Performance: I did some quick, informal tests. dev-200 is ~10% faster for the cases (again, fairly limited) I tested. That's close enough to make me think that @Twisol's could be brought into the same ballpark. I bet the space is roughly equivalent, or could be made to be: dev-200 also basically puts 1 function per handler into some array somewhere. So, I'm betting they both could end up being O(n) for space where n = number of handlers.

Utimately, performance would come down to the total number of actual ticks are used to run all the pending handlers. Otherwise, it's just a matter of blasting through an array as fast as possible. Seems like the two algorithms minimize ticks similarly.

BFS vs. DFS: I'm not actually saying that DFS is wrong, or even that it's worse than BFS. Sorry if I came across that way!

What I'm getting at is that since DFS and BFS are both ordered node visitations, it's always possible to construct "injection attacks" (although not really attacks, as @Twisol noted) where an earlier-visited node (handler) modifies a variable shared with a later-visited node. A random traversal (although incorrect for other obvious reasons!) would have the same issue.

I don't think we've yet discovered criteria by which we can determine which traversal is "more correct", if one of them even is. For example, a DFS would visit z before foo:

p.then(a).then(b)....then(z);
p.then(foo);

It's not clear to me that visiting z before foo is correct--again, "correct" by what criteria? And to be completely fair, it's equally unclear to me whether a BFS visiting z before foo is "more correct" here (even though my current mental bias makes we want to think it is):

p.then(a).then(foo);
p.then(b);
...
p.then(z);

Here's how I think we should proceed:

  1. @Twisol, if you're willing to dive into working out some concrete criteria by we could determine "correctness", I'd certainly be willing to help (as best I can given time), review, etc.
  2. We know that dev-200 behaves like 1.8.0 and like other established promise libs. I am also quite happy with the simplicity and performance of the current dev-200 code. I'm inclined to stay with it for dev-200 until we have concrete evidence by which to evaluate BFS vs. DFS (or vs. some other as-yet-imagined approach that @Twisol might come up with :) )
@Twisol

dev-200 is ~10% faster for the cases (again, fairly limited) I tested.

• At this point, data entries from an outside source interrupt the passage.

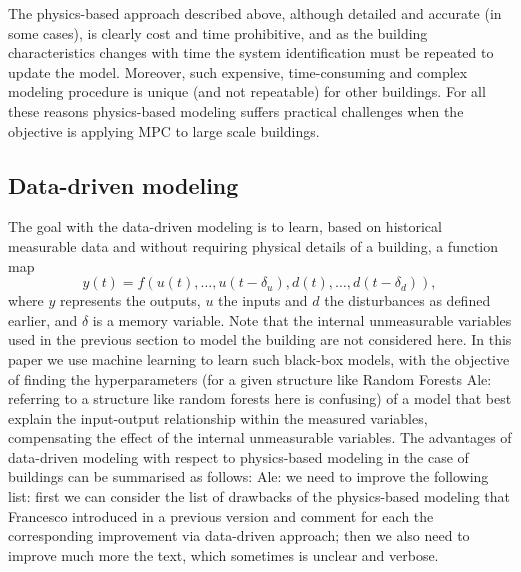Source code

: {The physics-based approach described above, although detailed and accurate (in some cases), is clearly cost and time prohibitive, and as the building characteristics changes with time the system identification must be repeated to update the model. Moreover, such expensive, time-consuming and complex modeling procedure is unique (and not repeatable) for other buildings. For all these reasons physics-based modeling suffers practical challenges when the objective is applying MPC to large scale buildings.
} 






\subsection{Data-driven modeling}

\textcolor[rgb]{0,0,1}{The goal with the data-driven modeling is to learn, based on historical measurable data and without requiring physical details of a building, a function map
\begin{equation}\label{E:MLexample}
	y(t) = f(u(t),\dots,u(t-\delta_u), d(t),\dots, d(t-\delta_d)),
\end{equation}
where \(y\) represents the outputs, \(u\) the inputs and \(d\) the disturbances as defined earlier, and \(\delta\) is a memory variable. Note that the internal unmeasurable variables used in the previous section to model the building are not considered here. In this paper we use machine learning to learn such black-box models, with the objective of finding the hyperparameters (for a given structure like Random Forests \textcolor[rgb]{1,0,0}{Ale: referring to a structure like random forests here is confusing}) of a model that best explain the input-output relationship within the measured variables, compensating the effect of the internal unmeasurable variables. The advantages of data-driven modeling with respect to physics-based modeling in the case of buildings can be summarised as follows:}
\textcolor[rgb]{1,0,0}{Ale: we need to improve the following list: first we can consider the list of drawbacks of the physics-based modeling that Francesco introduced in a previous version and comment for each the corresponding improvement via data-driven approach; then we also need to improve much more the text, which sometimes is unclear and verbose.}

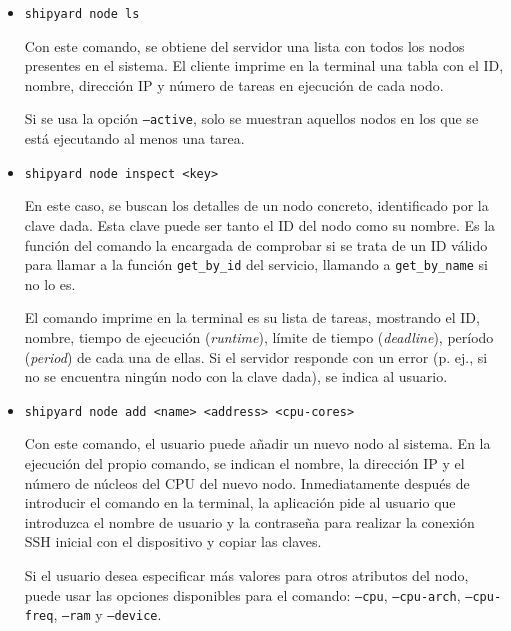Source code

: \begin{itemize}
    \item \lstinline{shipyard node ls}

          Con este comando, se obtiene del servidor una lista con todos los nodos
          presentes en el sistema. El cliente imprime en la terminal una tabla con
          el ID, nombre, dirección IP y número de tareas en ejecución de cada
          nodo.

          Si se usa la opción \texttt{--active}, solo se muestran aquellos nodos
          en los que se está ejecutando al menos una tarea.

    \item \lstinline{shipyard node inspect <key>}

          En este caso, se buscan los detalles de un nodo concreto, identificado
          por la clave dada. Esta clave puede ser tanto el ID del nodo como su
          nombre. Es la función del comando la encargada de comprobar si se trata
          de un ID válido  para llamar a la función \lstinline{get_by_id} del
          servicio, llamando a \lstinline{get_by_name} si no lo es.

          El comando imprime en la terminal es su lista de tareas, mostrando el
          ID, nombre, tiempo de ejecución (\textit{runtime}), límite de tiempo
          (\textit{deadline}), período (\textit{period}) de cada una de ellas. Si
          el servidor responde con un error (p. ej., si no se encuentra ningún
          nodo con la clave dada), se indica al usuario.

    \item \lstinline{shipyard node add <name> <address> <cpu-cores>}

          Con este comando, el usuario puede añadir un nuevo nodo al sistema. En
          la ejecución del propio comando, se indican el nombre, la dirección IP y
          el número de núcleos del CPU del nuevo nodo. Inmediatamente después de
          introducir el comando en la terminal, la aplicación pide al usuario que
          introduzca el nombre de usuario y la contraseña para realizar la
          conexión SSH inicial con el dispositivo y copiar las claves.

          Si el usuario desea especificar más valores para otros atributos del
          nodo, puede usar las opciones disponibles para el comando:
          \texttt{--cpu}, \texttt{--cpu-arch}, \texttt{--cpu-freq}, \texttt{--ram}
          y \texttt{--device}.


\end{itemize}
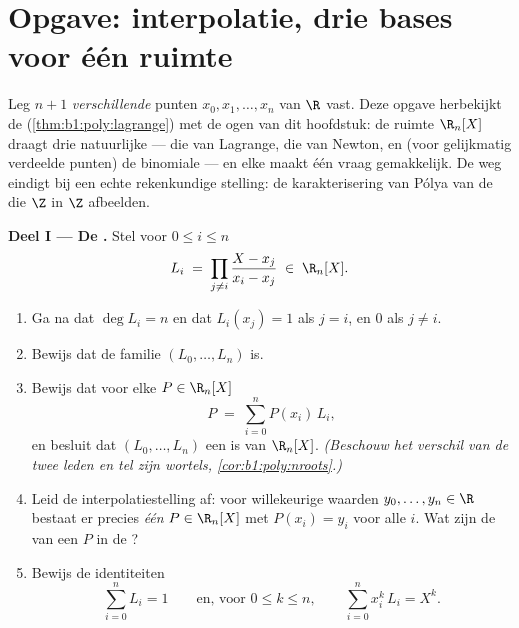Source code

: \section{Opgave: interpolatie, drie bases voor één ruimte}

\begin{problem}\label{pb:b1:vspaces:1}
Leg $n + 1$ \emph{verschillende} punten $x_0, x_1, \dots, x_n$ van
$\R$ vast. Deze opgave herbekijkt de 
(\cref{thm:b1:poly:lagrange}) met de ogen van dit hoofdstuk: de
ruimte $\R_n[X]$ draagt drie natuurlijke  --- die van
Lagrange, die van Newton, en (voor gelijkmatig verdeelde punten) de
binomiale  --- en elke  maakt één vraag gemakkelijk. De
weg eindigt bij een echte rekenkundige stelling: de
karakterisering van Pólya van de  die $\Z$ in $\Z$
afbeelden.

\medskip
\noindent\textbf{Deel I --- De .} Stel voor $0 \leq
i \leq n$
\[
L_i \;=\; \prod_{j \neq i} \frac{X - x_j}{x_i - x_j} \;\in\;
\R_n[X].
\]
\begin{enumerate}
  \item Ga na dat $\deg L_i = n$ en dat $L_i(x_j) = 1$ als $j = i$,
        en $0$ als $j \neq i$.
  \item Bewijs dat de familie $(L_0, \dots, L_n)$  is.
  \item Bewijs dat voor elke $P \in \R_n[X]$
        \[
        P \;=\; \sum_{i=0}^{n} P(x_i)\, L_i ,
        \]
        en besluit dat $(L_0, \dots, L_n)$ een  is van
        $\R_n[X]$. \emph{(Beschouw het verschil van de twee leden
        en tel zijn wortels, \cref{cor:b1:poly:nroots}.)}
  \item Leid de interpolatiestelling af: voor willekeurige waarden
        $y_0, \dots, y_n \in \R$ bestaat er precies \emph{één} $P
        \in \R_n[X]$ met $P(x_i) = y_i$ voor alle $i$. Wat zijn de
         van een  $P$ in de ?
  \item Bewijs de identiteiten
        \[
        \sum_{i=0}^{n} L_i = 1
        \qquad\text{en, voor } 0 \leq k \leq n,\qquad
        \sum_{i=0}^{n} x_i^{k}\, L_i = X^{k} .
        \]
\end{enumerate}


\end{problem}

I also enforce a nextTick when any deferred is resolved, which may account for some of that difference. I count this as less important than the breadth-versus-depth issue, but without enforcing a nextTick, you allow for event loop starvation that's much more outside the user's control. The starvation we previously discussed was easily solved by the user putting delays into their processes at convenient points, but this doesn't provide for any convenient points - the starvation is caused by the introduction of another stimulus, rather than anything internal to the process.

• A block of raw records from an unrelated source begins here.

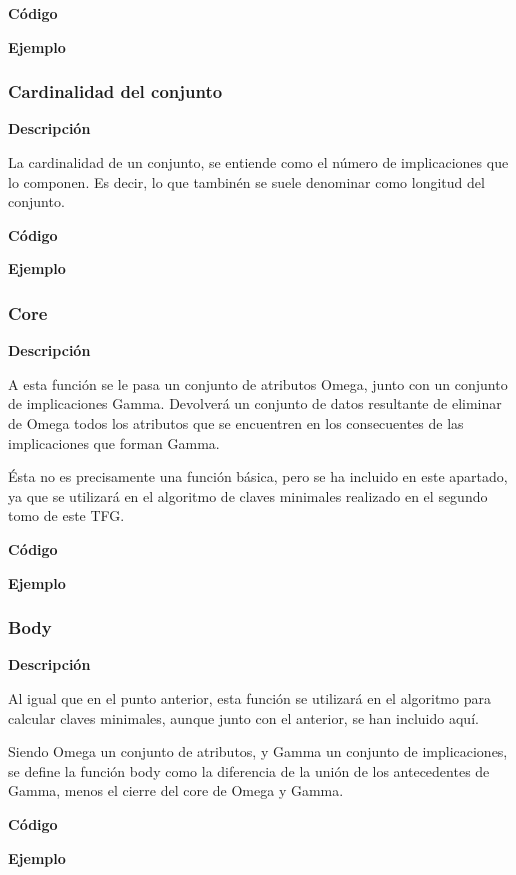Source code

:     \textbf{C\'odigo}


    \textbf{Ejemplo}



\subsubsection{Cardinalidad del conjunto}

    \textbf{Descripci\'on}

    La cardinalidad de un conjunto, se entiende como el n\'umero de implicaciones que lo componen. Es decir, lo que 
    tambin\'en se suele denominar como longitud del conjunto.


    \textbf{C\'odigo}


    \textbf{Ejemplo}




\subsubsection{Core}

    \textbf{Descripci\'on}

    A esta funci\'on se le pasa un conjunto de atributos Omega, junto con un conjunto de implicaciones Gamma. 
    Devolver\'a un conjunto de datos resultante de eliminar de Omega todos los atributos que se encuentren en los 
    consecuentes de las implicaciones que forman Gamma. 
    
    \'Esta no es precisamente una funci\'on b\'asica, pero se ha incluido en este apartado, ya que se utilizar\'a 
    en el algoritmo de claves minimales realizado en el segundo tomo de este TFG.




    \textbf{C\'odigo}


    \textbf{Ejemplo}




\subsubsection{Body}

    \textbf{Descripci\'on}

    Al igual que en el punto anterior, esta funci\'on se utilizar\'a en el algoritmo para calcular claves minimales, aunque junto con 
    el anterior, se han incluido aqu\'i.

    Siendo Omega un conjunto de atributos, y Gamma un conjunto de implicaciones, se define la funci\'on body como la diferencia 
    de la uni\'on de los antecedentes de Gamma, menos el cierre del core de Omega y Gamma. 

    \textbf{C\'odigo}


    \textbf{Ejemplo}


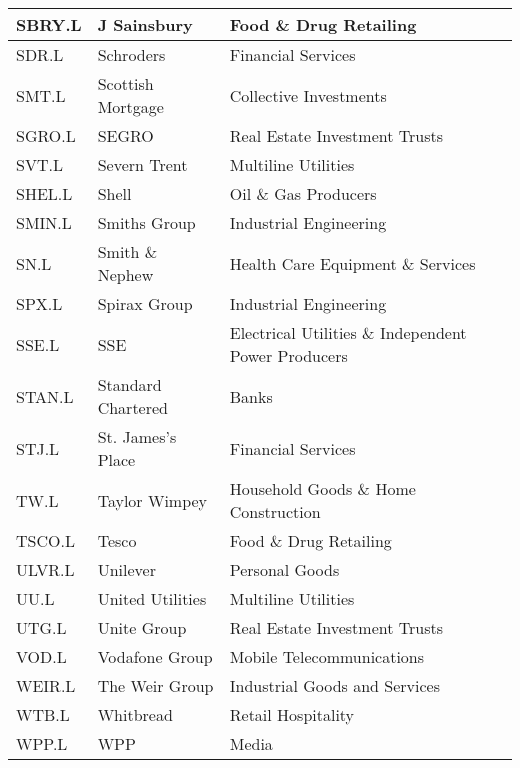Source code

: \begin{longtable}{|p{2cm}|p{4cm}|p{6cm}|}
SBRY.L & J Sainsbury & Food \& Drug Retailing \\ \hline
SDR.L & Schroders & Financial Services \\ \hline
SMT.L & Scottish Mortgage & Collective Investments \\ \hline
SGRO.L & SEGRO & Real Estate Investment Trusts \\ \hline
SVT.L & Severn Trent & Multiline Utilities \\ \hline
SHEL.L & Shell & Oil \& Gas Producers \\ \hline
SMIN.L & Smiths Group & Industrial Engineering \\ \hline
SN.L & Smith \& Nephew & Health Care Equipment \& Services \\ \hline
SPX.L & Spirax Group & Industrial Engineering \\ \hline
SSE.L & SSE & Electrical Utilities \& Independent Power Producers \\ \hline
STAN.L & Standard Chartered & Banks \\ \hline
STJ.L & St. James's Place & Financial Services \\ \hline
TW.L & Taylor Wimpey & Household Goods \& Home Construction \\ \hline
TSCO.L & Tesco & Food \& Drug Retailing \\ \hline
ULVR.L & Unilever & Personal Goods \\ \hline
UU.L & United Utilities &  Multiline Utilities \\ \hline
UTG.L & Unite Group & Real Estate Investment Trusts \\ \hline
VOD.L & Vodafone Group & Mobile Telecommunications \\ \hline
WEIR.L & The Weir Group & Industrial Goods and Services \\ \hline
WTB.L & Whitbread & Retail Hospitality \\ \hline
WPP.L & WPP & Media \\ \hline
\end{longtable}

It also interacts poorly with the breadth-vs-depth issue, since supposedly-independent stimuli might actually interfere with each other.

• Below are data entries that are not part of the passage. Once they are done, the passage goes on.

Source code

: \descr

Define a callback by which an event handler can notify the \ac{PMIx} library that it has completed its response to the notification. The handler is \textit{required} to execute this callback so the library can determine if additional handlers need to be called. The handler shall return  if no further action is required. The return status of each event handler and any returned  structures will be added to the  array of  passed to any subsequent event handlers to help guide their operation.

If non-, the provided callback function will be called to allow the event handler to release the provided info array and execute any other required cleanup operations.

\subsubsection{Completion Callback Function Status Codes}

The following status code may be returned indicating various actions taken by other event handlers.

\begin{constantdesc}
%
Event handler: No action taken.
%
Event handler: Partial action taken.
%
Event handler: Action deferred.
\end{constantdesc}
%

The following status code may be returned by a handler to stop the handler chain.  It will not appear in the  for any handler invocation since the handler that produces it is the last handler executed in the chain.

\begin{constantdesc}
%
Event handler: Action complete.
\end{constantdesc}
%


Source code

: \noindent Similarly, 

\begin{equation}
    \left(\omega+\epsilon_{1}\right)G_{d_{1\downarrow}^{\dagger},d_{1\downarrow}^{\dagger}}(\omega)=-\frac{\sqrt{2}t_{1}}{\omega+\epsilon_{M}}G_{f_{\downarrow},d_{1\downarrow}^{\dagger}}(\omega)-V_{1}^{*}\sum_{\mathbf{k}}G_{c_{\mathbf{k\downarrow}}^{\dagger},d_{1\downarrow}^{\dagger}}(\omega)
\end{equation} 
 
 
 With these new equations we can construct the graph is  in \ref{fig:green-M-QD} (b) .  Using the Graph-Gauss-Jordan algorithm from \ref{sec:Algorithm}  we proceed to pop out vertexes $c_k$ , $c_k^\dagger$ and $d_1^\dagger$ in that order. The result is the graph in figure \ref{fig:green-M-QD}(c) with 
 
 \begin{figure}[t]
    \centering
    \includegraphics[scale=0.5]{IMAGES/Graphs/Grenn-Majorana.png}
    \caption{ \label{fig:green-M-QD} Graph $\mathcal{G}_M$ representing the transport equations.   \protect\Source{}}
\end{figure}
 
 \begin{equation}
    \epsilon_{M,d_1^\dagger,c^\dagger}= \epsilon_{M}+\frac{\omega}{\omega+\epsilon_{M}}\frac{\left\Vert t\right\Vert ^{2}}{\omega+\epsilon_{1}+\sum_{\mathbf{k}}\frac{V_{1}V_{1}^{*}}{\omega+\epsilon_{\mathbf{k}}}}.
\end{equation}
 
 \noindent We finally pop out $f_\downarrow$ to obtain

I suspect that both are still much faster than the non-nextTick-reduced version, anyway.

What I'm getting at is that since DFS and BFS are both ordered node visitations, it's always possible to construct "injection attacks" (although not really attacks, as @Twisol noted) where an earlier-visited node (handler) modifies a variable shared with a later-visited node. A random traversal (although incorrect for other obvious reasons!) would have the same issue.

Indeed, both allow you to then onto a promise and inject yourself into the evaluation order. The good thing about DFS, which BFS doesn't provide, is that injection "attacks" can only occur at promises you actually pass outside your control. If you don't pass around a promise, you have a hard guarantee that no mutable state will change in-between two handlers; the only thing you have to worry about are the other handlers thenned onto the same promise before you. This property makes it easier to reason about stimuli, because you can statically analyze the dependency tree and its effects: problematic mutations are constrained to the forks in the tree.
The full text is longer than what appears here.